Start of Material to process
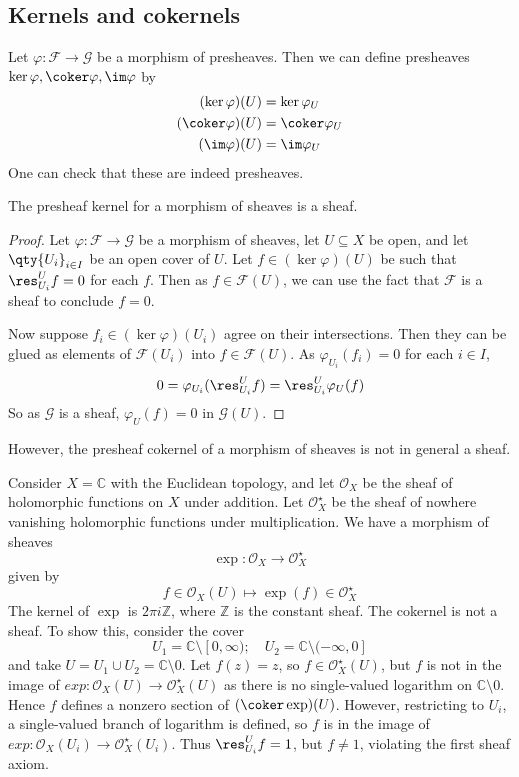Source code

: \subsection{Kernels and cokernels}
Let \( \varphi : \mathcal F \to \mathcal G \) be a morphism of presheaves.
Then we can define presheaves \( \ker \varphi, \coker \varphi, \im \varphi \) by
\begin{align*}
    (\ker \varphi)(U) &= \ker \varphi_U \\
    (\coker \varphi)(U) &= \coker \varphi_U \\
    (\im \varphi)(U) &= \im \varphi_U
\end{align*}
One can check that these are indeed presheaves.
\begin{proposition}
    The presheaf kernel for a morphism of sheaves is a sheaf.
\end{proposition}
\begin{proof}
    Let \( \varphi : \mathcal F \to \mathcal G \) be a morphism of sheaves, let \( U \subseteq X \) be open, and let \( \qty{U_i}_{i \in I} \) be an open cover of \( U \).
    Let \( f \in (\ker \varphi)(U) \) be such that \( \res^U_{U_i} f = 0 \) for each \( f \).
    Then as \( f \in \mathcal F(U) \), we can use the fact that \( \mathcal F \) is a sheaf to conclude \( f = 0 \).

    Now suppose \( f_i \in (\ker \varphi)(U_i) \) agree on their intersections.
    Then they can be glued as elements of \( \mathcal F(U_i) \) into \( f \in \mathcal F(U) \).
    As \( \varphi_{U_i}(f_i) = 0 \) for each \( i \in I \),
    \[ 0 = \varphi_{U_i}(\res_{U_i}^U f) = \res_{U_i}^U \varphi_U(f) \]
    So as \( \mathcal G \) is a sheaf, \( \varphi_U(f) = 0 \) in \( \mathcal G(U) \).
\end{proof}
However, the presheaf cokernel of a morphism of sheaves is not in general a sheaf.
\begin{example}
    Consider \( X = \mathbb C \) with the Euclidean topology, and let \( \mathcal O_X \) be the sheaf of holomorphic functions on \( X \) under addition.
    Let \( \mathcal O_X^\star \) be the sheaf of nowhere vanishing holomorphic functions under multiplication.
    We have a morphism of sheaves
    \[ \exp : \mathcal O_X \to \mathcal O_X^\star \]
    given by
    \[ f \in \mathcal O_X(U) \mapsto \exp(f) \in \mathcal O_X^\star \]
    The kernel of \( \exp \) is \( 2\pi i \mathbb Z \), where \( \mathbb Z \) is the constant sheaf.
    The cokernel is not a sheaf.
    To show this, consider the cover
    \[ U_1 = \mathbb C \setminus [0, \infty);\quad U_2 = \mathbb C \setminus (-\infty, 0] \]
    and take \( U = U_1 \cup U_2 = \mathbb C \setminus \qty{0} \).
    Let \( f(z) = z \), so \( f \in \mathcal O_X^\star(U) \), but \( f \) is not in the image of \( exp : \mathcal O_X(U) \to \mathcal O_X^\star(U) \) as there is no single-valued logarithm on \( \mathbb C \setminus \qty{0} \).
    Hence \( f \) defines a nonzero section of \( (\coker \exp)(U) \).
    However, restricting to \( U_i \), a single-valued branch of logarithm is defined, so \( f \) is in the image of \( exp : \mathcal O_X(U_i) \to \mathcal O_X^\star(U_i) \).
    Thus \( \res_{U_i}^U f = 1 \), but \( f \neq 1 \), violating the first sheaf axiom.
\end{example}
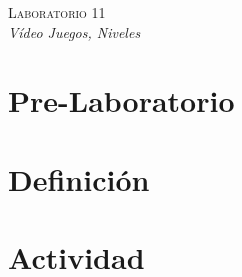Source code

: \begin{center}
\textsc{\Large Laboratorio 11}~\\
\emph{\large Vídeo Juegos, Niveles}
\end{center}

\section{Pre-Laboratorio}

\section{Definición}


\section{Actividad}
End of Material to process
Problem to solve =
Report each line of the data that includes the string "presheaf".

Output for this exercise =
    The presheaf kernel for a morphism of sheaves is a sheaf.
However, the presheaf cokernel of a morphism of sheaves is not in general a sheaf.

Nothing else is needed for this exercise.